“Dietro ogni tendenza siamo in grado di proporre soluzioni specifiche grazie all’investimento realizzato in questi anni e al nostro data fabric per collegare core, edge e cloud”. Con queste parole, Roberto Patano, senior manager solution engineering di NetApp Italia, ha presentato le prediction per il 2019 elaborate da Atish Gude, il chief strategy officer della società a livello mondiale. Cinque tendenze che rappresentano anche cinque necessità per le aziende, frutto del legame sempre più stretto tra business e tecnologia. Intelligenza artificiale, cloud, Internet of Things, servizi IT, containerizzazione: questi i pilastri su cui si basano i trend individuati da NetApp per un quadro in continua evoluzione in cui gli sviluppatori avranno “la necessità di creare nuovi paradigmi e tecnologie attraverso cui perseguire un vantaggio competitivo a lungo termine”.

I trend

Roberto Patano, senior manager solution engineering di NetApp Italia

Gude, in particolare, indica che nel 2019 l’intelligenza artificiale si svilupperà rapidamente, elaborando enormi quantità di dati, la maggior parte dei quali sarà nei cloud pubblici. In ambito IoT, invece, i dispositivi edge diventeranno più intelligenti e capaci di prendere decisioni in tempo reale: “Con l’avvento del 5G – ha spiegato – non sarà più possibile attendere che i dati facciano il giro su un cloud o un data center e tornino indietro” e di conseguenza la loro elaborazione dovrà avvenire vicino al consumatore. La richiesta di servizi IT altamente semplificati determinerà inoltre la continua astrazione delle risorse IT e la trasformazione dei servizi di dati in commodity.
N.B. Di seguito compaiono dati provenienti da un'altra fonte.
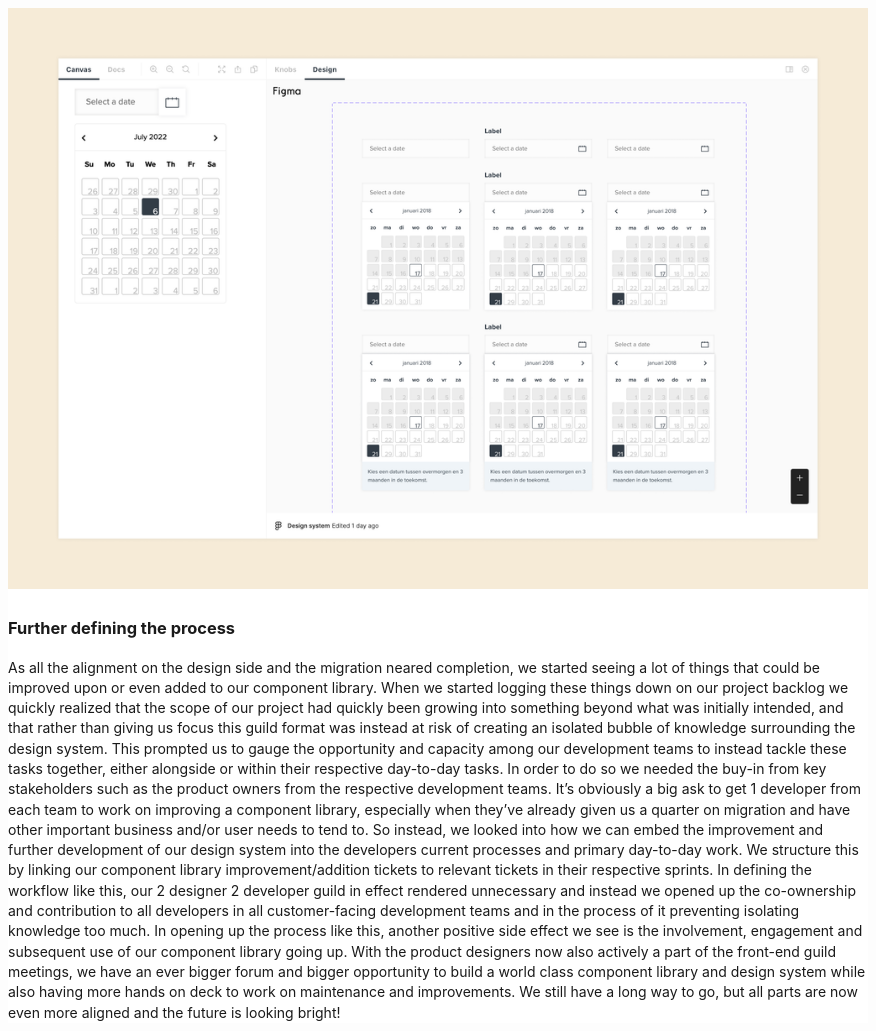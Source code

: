 ![Storybook & Figma](/images/StorybookFigma.jpg "Storybook & Figma")

### Further defining the process
As all the alignment on the design side and the migration neared completion, we started seeing a lot of things that could be improved upon or even added to our component library. When we started logging these things down on our project backlog we quickly realized that the scope of our project had quickly been growing into something beyond what was initially intended, and that rather than giving us focus this guild format was instead at risk of creating an isolated bubble of knowledge surrounding the design system. This prompted us to gauge the opportunity and capacity among our development teams to instead tackle these tasks together, either alongside or within their respective day-to-day tasks. In order to do so we needed the buy-in from key stakeholders such as the product owners from the respective development teams. It’s obviously a big ask to get 1 developer from each team to work on improving a component library, especially when they’ve already given us a quarter on migration and have other important business and/or user needs to tend to. So instead, we looked into how we can embed the improvement and further development of our design system into the developers current processes and primary day-to-day work. We structure this by linking our component library improvement/addition tickets to relevant tickets in their respective sprints. In defining the workflow like this, our 2 designer 2 developer guild in effect rendered unnecessary and instead we opened up the co-ownership and contribution to all developers in all customer-facing development teams and in the process of it preventing isolating knowledge too much. In opening up the process like this, another positive side effect we see is the involvement, engagement and subsequent use of our component library going up. With the product designers now also actively a part of the front-end guild meetings, we have an ever bigger forum and bigger opportunity to build a world class component library and design system while also having more hands on deck to work on maintenance and improvements. We still have a long way to go, but all parts are now even more aligned and the future is looking bright!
Per quanto riguarda il cloud, invece, l’ibrido e il multicloud saranno le architetture IT predefinite per la maggior parte delle organizzazioni di grandi dimensioni, mentre quelle più piccole sceglieranno di affidarsi a un singolo cloud provider. L’orchestrazione cloud basata su container, infine, secondo Gude consentirà lo sviluppo di applicazioni di cloud ibrido. “I container promettono, tra le altre cose, la libertà dal lock-in del fornitore: mentre le tecnologie di containerizzazione come Docker continueranno ad avere rilevanza, lo standard de facto per lo sviluppo di applicazioni multicloud sarà Kubernetes – ha concluso. Le nuove tecnologie di orchestrazione cloud basate su container consentiranno lo sviluppo di applicazioni hybrid cloud, il che significa che verranno sviluppate nuove applicazioni per casi d’uso sia pubblici che onpremise: non più applicazioni di trasferimento da un ambiente all’altro”. V.V.